3.0 - eliminate two-stage search - faster and more complete set of search results
3.1 - search and display infrastructure project
- Easier to weight specific fields in relevance ranking for keyword searches
- Highlighted search terms

About Evergreen Search

PostgreSQL full-text search - https://www.postgresql.org/docs/9.4/static/textsearch.html
QueryParser - builds the SQL query from user's search input

Creating Search Indexes

From the staff client: Administration -> Server Administration -> MARC Search Facet Fields

From the database: config.metabib_field

Title Metabib Fields

Title Proper Configuration

Adding a new index

Class - select author, keyword, series, subject, title or identifier
Weight - should this index have a higher (or lower) weight in relevance ranking compared to other indexes in the same class?
xpath - define the fields that should be included in this index
- Can be expressed in MODS, MARC or MADS (authority data)
Format - the format of the xpath.
- Can be mods32, mods33, marcxml, marc21expand880, mads21 (authority)
Enable for search, facet, display, and/or browse.

Why MODS?

"MODS handles the AACR2 interpretation for us; it stitches together the appropriate fields, applies NFI to titles, and the like. Otherwise we would need to invent and implement our own plugin system for all those rules (instead of letting LoC do that work for us via MODS), or hard-code them in the indexing code."

Mike Rylander, 1/29/15, Evergreen general mailing list

Interpreting MODS

http://www.loc.gov/standards/mods/v3/mods-mapping-3-2.html

Interpreting MODS

http://localhost/opac/extras/supercat/retrieve/mods32/record/recordid

//mods32:mods/mods32:titleNonfiling[mods32:title and not (@type)]
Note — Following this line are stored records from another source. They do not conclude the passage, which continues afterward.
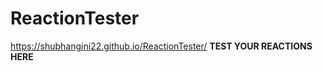 # ReactionTester<br>
https://shubhangini22.github.io/ReactionTester/
<b>TEST YOUR REACTIONS HERE</b>
<br>


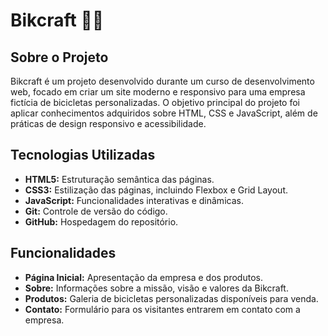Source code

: # Bikcraft 🚴‍♂️

## Sobre o Projeto

Bikcraft é um projeto desenvolvido durante um curso de desenvolvimento web, focado em criar um site moderno e responsivo para uma empresa fictícia de bicicletas personalizadas. O objetivo principal do projeto foi aplicar conhecimentos adquiridos sobre HTML, CSS e JavaScript, além de práticas de design responsivo e acessibilidade.

## Tecnologias Utilizadas

- **HTML5:** Estruturação semântica das páginas.
- **CSS3:** Estilização das páginas, incluindo Flexbox e Grid Layout.
- **JavaScript:** Funcionalidades interativas e dinâmicas.
- **Git:** Controle de versão do código.
- **GitHub:** Hospedagem do repositório.

## Funcionalidades

- **Página Inicial:** Apresentação da empresa e dos produtos.
- **Sobre:** Informações sobre a missão, visão e valores da Bikcraft.
- **Produtos:** Galeria de bicicletas personalizadas disponíveis para venda.
- **Contato:** Formulário para os visitantes entrarem em contato com a empresa.
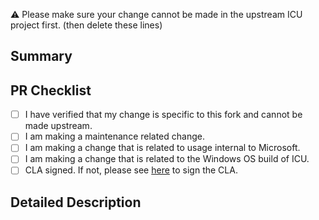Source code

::warning: Please make sure your change cannot be made in the upstream ICU project first.
(then delete these lines)

<!--
Thanks for creating a pull request! We appreciate you taking the time to contribute!

Please note that this is a fork of ICU that contains changes for the following:
- Maintenance related changes.
- Changes that are required for usage internal to Microsoft.
- Changes that are needed for the Windows OS build of ICU.
- Changes to address the set of locales provided by Windows NLS compared to ICU.

Before creating any pull request, please ensure that your change is related to one of the above reasons.

Any other changes, bug fixes, improvements, enhancements, etc. should be made in the upstream project here:
https://github.com/unicode-org/icu

-->

<!-- Enter a brief description/summary of your PR here. What does it fix, what does it change, how was it tested... -->
## Summary

<!-- Please review the items on the PR checklist before submitting-->
## PR Checklist
* [ ] I have verified that my change is specific to this fork and cannot be made upstream.
* [ ] I am making a maintenance related change.
* [ ] I am making a change that is related to usage internal to Microsoft.
* [ ] I am making a change that is related to the Windows OS build of ICU.
* [ ] CLA signed. If not, please see [here](https://cla.opensource.microsoft.com/microsoft/icu) to sign the CLA.

<!-- Provide a more detailed description of the PR, other things fixed or any additional comments/features here -->
## Detailed Description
//mods32:mods/mods32:titleInfo[mods32:title and (@type='uniform']

//mods32:mods/mods32:name[mods32:role/mods32:roleTerm[text()='creator']]
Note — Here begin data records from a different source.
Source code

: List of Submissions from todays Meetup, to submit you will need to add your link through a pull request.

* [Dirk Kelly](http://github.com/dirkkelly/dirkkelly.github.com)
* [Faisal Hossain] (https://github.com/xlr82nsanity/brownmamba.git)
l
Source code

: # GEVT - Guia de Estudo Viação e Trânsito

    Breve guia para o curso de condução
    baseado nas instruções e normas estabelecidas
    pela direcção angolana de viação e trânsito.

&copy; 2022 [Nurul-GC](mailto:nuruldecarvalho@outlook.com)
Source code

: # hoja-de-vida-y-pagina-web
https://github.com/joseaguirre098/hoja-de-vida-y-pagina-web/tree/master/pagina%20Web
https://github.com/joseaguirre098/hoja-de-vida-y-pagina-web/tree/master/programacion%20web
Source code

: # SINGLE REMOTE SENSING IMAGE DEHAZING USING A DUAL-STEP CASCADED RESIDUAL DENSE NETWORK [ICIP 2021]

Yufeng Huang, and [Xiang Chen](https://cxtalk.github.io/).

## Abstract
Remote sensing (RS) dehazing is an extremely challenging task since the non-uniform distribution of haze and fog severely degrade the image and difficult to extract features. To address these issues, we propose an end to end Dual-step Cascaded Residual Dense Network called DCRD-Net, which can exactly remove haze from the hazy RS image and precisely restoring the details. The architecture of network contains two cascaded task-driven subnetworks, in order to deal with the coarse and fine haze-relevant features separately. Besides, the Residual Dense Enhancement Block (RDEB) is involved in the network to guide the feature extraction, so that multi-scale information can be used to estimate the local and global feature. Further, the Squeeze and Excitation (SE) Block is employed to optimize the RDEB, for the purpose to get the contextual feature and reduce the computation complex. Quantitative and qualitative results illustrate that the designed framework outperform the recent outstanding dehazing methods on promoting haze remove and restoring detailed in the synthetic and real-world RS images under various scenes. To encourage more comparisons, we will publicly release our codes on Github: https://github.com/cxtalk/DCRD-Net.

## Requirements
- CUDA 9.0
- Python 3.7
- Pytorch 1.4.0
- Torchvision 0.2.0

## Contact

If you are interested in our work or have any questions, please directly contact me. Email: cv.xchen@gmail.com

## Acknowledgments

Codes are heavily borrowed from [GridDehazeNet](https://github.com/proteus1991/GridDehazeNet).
//mods32:mods/mods32:name[@type='personal' and not(mods32:role/mods32:roleTerm[text()='creator'])]

marcxml

You don't need to use MODS for your indexes. Using the marcxml format, all of our identifier indexes are based on MARC tags, subfields and/or indicators.

In this example, we add a field for the MARC 222 tag - key title, which is not covered by MODS. In addition to specifying tags and subfields in the xpath, admins can also specify indicator values.

Normalization

Text normalization is the process of transforming text into a single canonical form that it might not have had before. Normalizing text before storing or processing it allows for separation of concerns, since input is guaranteed to be consistent before operations are performed on it.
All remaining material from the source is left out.